### Given records
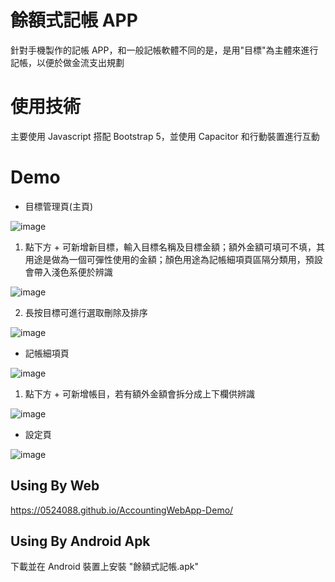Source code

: # 餘額式記帳 APP
針對手機製作的記帳 APP，和一般記帳軟體不同的是，是用"目標"為主體來進行記帳，以便於做金流支出規劃

# 使用技術
主要使用 Javascript 搭配 Bootstrap 5，並使用 Capacitor 和行動裝置進行互動

# Demo
- 目標管理頁(主頁)

![image](https://github.com/user-attachments/assets/b4694e2f-78a1-4977-a305-80d9b1cbc8f6)


1. 點下方 + 可新增新目標，輸入目標名稱及目標金額；額外金額可填可不填，其用途是做為一個可彈性使用的金額；顏色用途為記帳細項頁區隔分類用，預設會帶入淺色系便於辨識

![image](https://github.com/user-attachments/assets/82f51329-1c17-46a0-969b-bb938a7bea27)

2. 長按目標可進行選取刪除及排序

![image](https://github.com/user-attachments/assets/64b1b882-7e31-450e-ab97-efc598b94ae8)

- 記帳細項頁

![image](https://github.com/user-attachments/assets/b50aa546-e170-4a4f-9258-cf9aa6bb9ee3)


1. 點下方 + 可新增帳目，若有額外金額會拆分成上下欄供辨識

![image](https://github.com/user-attachments/assets/2d2b484b-ce34-4659-94c8-e4554893af3c)


- 設定頁

![image](https://github.com/user-attachments/assets/25545144-47fa-4362-a0c8-b52092a8fd89)

## Using By Web
https://0524088.github.io/AccountingWebApp-Demo/

## Using By Android Apk
下載並在 Android 裝置上安裝 "餘額式記帳.apk"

### What is required
Select, from the listing, all lines that include the word "https".

### Solution for this exercise
![image](https://github.com/user-attachments/assets/b4694e2f-78a1-4977-a305-80d9b1cbc8f6)
![image](https://github.com/user-attachments/assets/82f51329-1c17-46a0-969b-bb938a7bea27)
![image](https://github.com/user-attachments/assets/64b1b882-7e31-450e-ab97-efc598b94ae8)
![image](https://github.com/user-attachments/assets/b50aa546-e170-4a4f-9258-cf9aa6bb9ee3)
![image](https://github.com/user-attachments/assets/2d2b484b-ce34-4659-94c8-e4554893af3c)
![image](https://github.com/user-attachments/assets/25545144-47fa-4362-a0c8-b52092a8fd89)
https://0524088.github.io/AccountingWebApp-Demo/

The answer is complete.